Weathering is the gradual breaking down of rocks into smaller pieces without altering their chemical makeup, due to changes in temperature; when rocks expand when heated up and contract when chilled down again, breaking apart into individual fragments.
Erosion causes rocks to erode away and form new landforms such as canyons, islands and beaches. Furthermore, erosion gives limestone and chalk their distinctive cliffs.
Over time, various physical factors like freezing and thawing, wind, rain, waves and gravity wear away rock surfaces through erosion to form today’s rough rocky landscapes.
Weathering of rocks depends on both temperature and chemical makeup; for instance, limestone is more susceptible to chemical weathering than granite. Rainwater can become acidic as it absorbs carbon dioxide from the air and dissolve minerals found within these rocks – including those present in limestone rocks such as it.
Water that seeps into rocks’ cracks may expand when frozen, pushing apart their cracks through frost wedging or root wedging processes. Frost wedging occurs when water freezes within its pores and expands, pushing apart cracks in a process called frost wedging; plant roots growing into those cracks also contribute to physical weathering by expanding them as part of root wedging; both these processes help create soil composed of round rock fragments and other materials.
Chemical weathering involves chemical reactions between rocks and elements such as water. Water plays an essential part in chemical weathering as it reacts with rocks to form various minerals; water reacting with granite feldspar crystals converts them to clay minerals when exposed to rainwater, while carbon dioxide reacts with rainwater to form carbonic acid; this weak acid dissolves rocks easily as well as dissolving limestone into caves such as Carlsbad Caverns in New Mexico.

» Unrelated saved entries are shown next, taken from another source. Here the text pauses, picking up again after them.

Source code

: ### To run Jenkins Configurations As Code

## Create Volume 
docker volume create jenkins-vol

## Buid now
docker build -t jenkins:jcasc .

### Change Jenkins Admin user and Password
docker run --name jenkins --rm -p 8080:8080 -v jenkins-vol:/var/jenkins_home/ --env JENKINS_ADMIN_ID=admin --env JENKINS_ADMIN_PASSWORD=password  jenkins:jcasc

Oxygen can react with iron in a process known as oxidation to form rust and change its color and make rocks more fragile. Chemical weathering also occurs when porous substances like clay come into contact with rocks – they absorb rainwater and expand with it, eventually eroding harder rocks around them. Furthermore, bacteria have even been shown to chemically weather rocks; mycorrhizal fungi released from tree roots have shown to impact mineral stability while providing inorganic nutrients to their host plant roots.
Biological weathering refers to the process by which rocks are decomposed by organisms – animals, plants and microorganisms like bacteria – using physical or chemical weathering processes as catalysts. It works hand in hand with both forms of weathering.
Fungal organisms living within lichen (an alliance between algae and fungi) release chemicals which dissolve rock minerals, creating holes and fissures on their surfaces – which may subsequently accelerate physical weathering processes.
Examples of biological weathering include plant roots penetrating the soil or animals burrowing underground; this action creates a humid chemical microenvironment which accelerates chemical and physical weathering processes.
Biological weathering also plays a role in Black and Brown communities, where stressors such as persistent prejudice and economic inequality exacerbate biological aging more quickly than in White communities. This delays healing processes in the body and eventually leads to chronic diseases like high blood pressure, heart disease and diabetes – the only way to stop such biological weathering being addressed are by addressing its source: social and economic disparities among Black and Brown people.
Humans can significantly alter the type and rate of weathering. Burning fossil fuels releases chemicals into the air which eventually turn to acids before eventually falling back down on Earth as acid rain. Deforestation exposes rocks to intense sun light which can cause them to exfoliate or fracture; planting trees provides shelter to these rocks while decreasing sun exposure.
Mycorrhizal fungi that are associated with tree roots also release inorganic nutrients from minerals that help weather them; this process is commonly known as biological weathering.
Psychosocial factors also appear to play an integral role in weathering. A study that explored this relationship found depression symptoms correlated to weathering (the difference between chronological age and biological age), though this relationship became attenuated when adjusted for socioeconomic status – suggesting other forms of psychological stressors could take their toll in other ways.